Erkhar se puso en pie. A pesar de que Drakaasi había hecho que su rostro se volviera adusto y sombrío, aún conservaba el porte característico de un oficial.
—¡El Emperador te ha arrebatado las muletas sobre las que te apoyas, Hoygens, da gracias por ello! ¡Piensa en cuánto podrá reconfortarte la visión de nuestra Tierra Prometida ahora que has perdido tanto! ¡Ojalá todos nosotros sintiéramos semejante abatimiento!
Erkhar se disponía a continuar cuando vio una enorme figura que permanecía a la entrada de la celda. No era un escaefílido, tampoco ninguno de los prisioneros más violentos del Hecatombe. Era un hombre alto y corpulento, mucho más alto que cualquiera de los fieles, y llevaba una armadura oxidada y llena de arañazos que apenas podía disimular su descomunal musculatura.
Muchos de los fieles retrocedieron asustados.
—¿Has venido a evocar junto a nosotros la Tierra Prometida, extraño? —preguntó Erkhar.
—Es el marine espacial —dijo Hoygens con una voz que sonó sólo un poco más alto que un suspiro. Hoygens había sido capitán de artillería en el Pax, pero a pesar de ser un hombre muy corpulento también se sintió intimidado ante la presencia del recién llegado—. Cuando dijeron que Venalitor había conseguido atraparte con vida, ninguno de nosotros lo creímos.
—Creo que todos aquí necesitamos rezar —replicó Alaric—. Me gustaría unirme a ustedes, padre.
—Soy el teniente Erkhar, del navío imperial Pax Deinotatos —contestó Erkhar—. No soy padre de nada ni de nadie. ¿Puedo preguntarte tu nombre?
—Juez Alaric.
Erkhar sonrió.
—Aquí siempre hay sitio para un recién llegado con voluntad de creer. Después de todo, hemos sido enviados aquí como prueba de fe. Drakaasi es un tormento para todos nosotros, un tormento a través del cual el Emperador quiere probar la fe de sus hijos.

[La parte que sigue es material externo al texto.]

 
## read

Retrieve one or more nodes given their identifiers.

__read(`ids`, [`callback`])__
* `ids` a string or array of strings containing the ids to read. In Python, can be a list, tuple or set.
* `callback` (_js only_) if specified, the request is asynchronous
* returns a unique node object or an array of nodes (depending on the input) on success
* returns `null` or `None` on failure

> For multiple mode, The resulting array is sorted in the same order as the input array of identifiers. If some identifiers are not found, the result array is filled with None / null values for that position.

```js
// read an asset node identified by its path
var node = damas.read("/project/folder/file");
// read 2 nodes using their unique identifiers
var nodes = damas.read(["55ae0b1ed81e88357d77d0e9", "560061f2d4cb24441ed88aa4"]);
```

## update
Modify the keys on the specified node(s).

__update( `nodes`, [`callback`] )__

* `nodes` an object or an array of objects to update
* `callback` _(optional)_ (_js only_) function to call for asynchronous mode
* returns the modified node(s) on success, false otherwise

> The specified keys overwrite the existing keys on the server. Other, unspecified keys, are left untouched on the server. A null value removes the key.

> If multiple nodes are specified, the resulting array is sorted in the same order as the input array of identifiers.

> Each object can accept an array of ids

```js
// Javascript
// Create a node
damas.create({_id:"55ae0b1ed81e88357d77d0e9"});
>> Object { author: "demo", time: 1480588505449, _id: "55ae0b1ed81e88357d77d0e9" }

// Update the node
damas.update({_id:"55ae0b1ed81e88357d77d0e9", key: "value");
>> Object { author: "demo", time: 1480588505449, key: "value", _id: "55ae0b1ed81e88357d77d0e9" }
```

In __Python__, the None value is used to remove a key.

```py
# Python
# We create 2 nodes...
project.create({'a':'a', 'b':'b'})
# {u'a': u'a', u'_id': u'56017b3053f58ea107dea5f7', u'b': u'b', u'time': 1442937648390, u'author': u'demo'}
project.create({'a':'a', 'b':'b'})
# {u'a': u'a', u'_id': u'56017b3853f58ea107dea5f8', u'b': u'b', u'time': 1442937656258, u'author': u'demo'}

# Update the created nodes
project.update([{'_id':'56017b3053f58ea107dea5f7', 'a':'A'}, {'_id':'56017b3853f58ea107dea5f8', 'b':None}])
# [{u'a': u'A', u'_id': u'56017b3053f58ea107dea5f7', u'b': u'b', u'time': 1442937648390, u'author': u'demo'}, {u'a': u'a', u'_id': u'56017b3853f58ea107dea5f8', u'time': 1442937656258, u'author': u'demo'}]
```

—Alguna vez habrá pensado en escapar, teniente.
—Han sido muchos los que lo han intentado, astartes —asintió Hoygens—. Créeme, yo mismo estuve cerca de probar suerte en los viejos tiempos, pero todos los que lo intentan acaban muertos. O bien mueren en el intento o terminan por dar con ellos y los llevan a morir en la arena, en este planeta eso no es más que un pasatiempo.
—El hermano Hoygens está en lo cierto —afirmó Erkhar—. Lo más cerca que alguien ha estado jamás fue hace poco más de un mes. Cientos de esclavos se rebelaron en el coliseo de Aelazadne. Algunos de nuestros hermanos se encontraban entre ellos, pero la Guardia Ophidiana de Ebondrake los estaba esperando. Los mataron a todos. Se dice que pasaron meses planeando esa revuelta, pero todo acabó en unas pocas horas.
—Khorne es el dueño y señor de esta planeta —declaró Alaric—. Estoy convencido de que escapar no resulta nada fácil, pero parece que ha hecho muy poco para minar vuestra determinación.
Erkhar negó con la cabeza.
—La huida no es más que un sueño, juez, me refiero a la huida física. Todo lo que he visto en Drakaasi me ha llevado a pensar que estamos aquí por una razón. El Emperador nos trajo aquí porque es el primer paso de nuestro viaje a la Tierra Prometida. Sólo si mantenemos la fe, conseguiremos llegar hasta allí. Por cada pecado que se comente contra nosotros, mayor será nuestra gloria cuando el Emperador nos libere.
—¿Acaso fue el Emperador quien creó Drakaasi? —preguntó Alaric con sorna.
—No, juez, Drakaasi fue creado por hombres malvados. El Emperador nos trajo aquí porque somos sus fieles sirvientes, y sólo a través del sufrimiento podremos purificarnos y ascender a la Tierra Prometida. Si te unes a nuestra fe, tú también podrás conseguirlo.
—En el Imperio, teniente, lo que usted acaba de decir sería una herejía.
—Pero ya no estamos en el Imperio.
—No, teniente, no lo estamos, ¿y dónde se supone que está esa Tierra Prometida?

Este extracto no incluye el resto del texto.